- [WHAT TO WORK ON] Search the data for the word "between" and copy every line that contains it.

[[ DATA FOR ANALYSIS open ]]

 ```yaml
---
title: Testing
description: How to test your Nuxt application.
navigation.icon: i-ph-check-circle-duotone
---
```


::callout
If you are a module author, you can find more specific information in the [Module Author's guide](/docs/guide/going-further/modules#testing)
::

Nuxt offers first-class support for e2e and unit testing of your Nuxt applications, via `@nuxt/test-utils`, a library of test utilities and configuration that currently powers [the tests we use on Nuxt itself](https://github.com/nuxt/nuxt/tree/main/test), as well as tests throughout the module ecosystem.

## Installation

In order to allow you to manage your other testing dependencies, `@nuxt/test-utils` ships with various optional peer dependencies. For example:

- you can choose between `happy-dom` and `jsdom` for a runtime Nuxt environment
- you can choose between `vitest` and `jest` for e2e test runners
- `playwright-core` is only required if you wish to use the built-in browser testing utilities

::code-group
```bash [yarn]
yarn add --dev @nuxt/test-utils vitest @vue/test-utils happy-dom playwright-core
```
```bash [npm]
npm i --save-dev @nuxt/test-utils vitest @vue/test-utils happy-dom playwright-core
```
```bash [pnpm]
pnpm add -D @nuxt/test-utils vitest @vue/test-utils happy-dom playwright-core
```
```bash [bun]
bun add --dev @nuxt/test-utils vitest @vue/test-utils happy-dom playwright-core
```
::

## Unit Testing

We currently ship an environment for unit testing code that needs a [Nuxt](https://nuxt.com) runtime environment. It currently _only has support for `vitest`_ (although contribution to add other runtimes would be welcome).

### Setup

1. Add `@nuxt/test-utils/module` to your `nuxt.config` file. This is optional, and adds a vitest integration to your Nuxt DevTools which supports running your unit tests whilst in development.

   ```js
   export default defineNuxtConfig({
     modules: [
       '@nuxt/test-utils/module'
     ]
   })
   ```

[[ DATA FOR ANALYSIS closed ]]

- [ANSWER FOR THE TASK]
- you can choose between `happy-dom` and `jsdom` for a runtime Nuxt environment
- you can choose between `vitest` and `jest` for e2e test runners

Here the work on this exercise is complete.